TASK ITEM: Take from the material every line that contains the word "error".

↓↓↓

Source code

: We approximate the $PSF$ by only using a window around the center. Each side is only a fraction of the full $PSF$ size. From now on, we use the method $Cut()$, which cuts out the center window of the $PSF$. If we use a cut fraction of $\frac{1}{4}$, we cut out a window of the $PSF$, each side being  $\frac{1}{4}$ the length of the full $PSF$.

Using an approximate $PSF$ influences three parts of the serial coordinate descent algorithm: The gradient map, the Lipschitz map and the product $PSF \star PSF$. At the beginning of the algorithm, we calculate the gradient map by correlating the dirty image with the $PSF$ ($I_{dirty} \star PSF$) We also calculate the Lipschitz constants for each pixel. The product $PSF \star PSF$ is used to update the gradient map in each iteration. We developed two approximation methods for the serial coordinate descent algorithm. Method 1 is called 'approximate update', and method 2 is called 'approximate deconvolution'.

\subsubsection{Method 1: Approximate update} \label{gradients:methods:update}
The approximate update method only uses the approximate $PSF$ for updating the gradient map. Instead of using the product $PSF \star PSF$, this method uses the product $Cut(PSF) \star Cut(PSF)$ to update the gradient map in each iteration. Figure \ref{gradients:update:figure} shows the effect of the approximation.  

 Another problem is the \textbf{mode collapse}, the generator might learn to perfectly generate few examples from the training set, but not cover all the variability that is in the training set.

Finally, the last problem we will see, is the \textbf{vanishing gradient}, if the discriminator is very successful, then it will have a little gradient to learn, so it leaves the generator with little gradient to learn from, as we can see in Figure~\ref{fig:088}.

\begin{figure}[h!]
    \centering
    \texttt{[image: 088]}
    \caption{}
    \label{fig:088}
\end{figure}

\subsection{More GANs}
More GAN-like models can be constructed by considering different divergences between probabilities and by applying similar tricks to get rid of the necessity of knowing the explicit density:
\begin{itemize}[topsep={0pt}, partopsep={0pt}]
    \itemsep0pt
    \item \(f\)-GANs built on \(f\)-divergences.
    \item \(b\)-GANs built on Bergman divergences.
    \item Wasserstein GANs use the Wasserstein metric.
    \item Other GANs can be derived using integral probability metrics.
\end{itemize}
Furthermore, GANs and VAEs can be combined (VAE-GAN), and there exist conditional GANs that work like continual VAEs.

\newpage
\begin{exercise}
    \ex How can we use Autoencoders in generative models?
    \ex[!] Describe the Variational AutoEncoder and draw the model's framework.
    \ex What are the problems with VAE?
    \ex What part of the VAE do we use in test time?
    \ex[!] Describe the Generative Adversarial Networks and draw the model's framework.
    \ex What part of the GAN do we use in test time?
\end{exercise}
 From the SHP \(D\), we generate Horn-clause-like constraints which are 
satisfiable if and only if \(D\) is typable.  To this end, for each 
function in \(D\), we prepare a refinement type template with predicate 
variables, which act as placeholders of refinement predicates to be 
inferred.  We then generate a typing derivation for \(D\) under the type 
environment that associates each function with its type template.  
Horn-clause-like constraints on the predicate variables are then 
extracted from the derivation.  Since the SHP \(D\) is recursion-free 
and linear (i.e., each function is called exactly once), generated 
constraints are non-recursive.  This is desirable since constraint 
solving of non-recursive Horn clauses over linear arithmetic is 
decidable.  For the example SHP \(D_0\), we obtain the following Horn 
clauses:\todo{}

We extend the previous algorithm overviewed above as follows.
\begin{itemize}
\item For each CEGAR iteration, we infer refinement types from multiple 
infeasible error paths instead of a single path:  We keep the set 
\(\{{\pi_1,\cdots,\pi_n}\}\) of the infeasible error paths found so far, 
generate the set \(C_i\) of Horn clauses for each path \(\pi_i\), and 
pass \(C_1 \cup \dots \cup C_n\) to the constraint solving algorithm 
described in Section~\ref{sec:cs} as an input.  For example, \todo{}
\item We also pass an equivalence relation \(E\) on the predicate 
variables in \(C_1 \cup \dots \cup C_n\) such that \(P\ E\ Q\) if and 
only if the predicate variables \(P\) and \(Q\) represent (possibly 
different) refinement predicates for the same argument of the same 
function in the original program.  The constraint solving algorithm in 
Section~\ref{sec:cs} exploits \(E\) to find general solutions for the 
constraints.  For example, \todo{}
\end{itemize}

↑↑↑

WRITTEN SOLUTION:
infeasible error paths instead of a single path:  We keep the set 
\(\{{\pi_1,\cdots,\pi_n}\}\) of the infeasible error paths found so far, 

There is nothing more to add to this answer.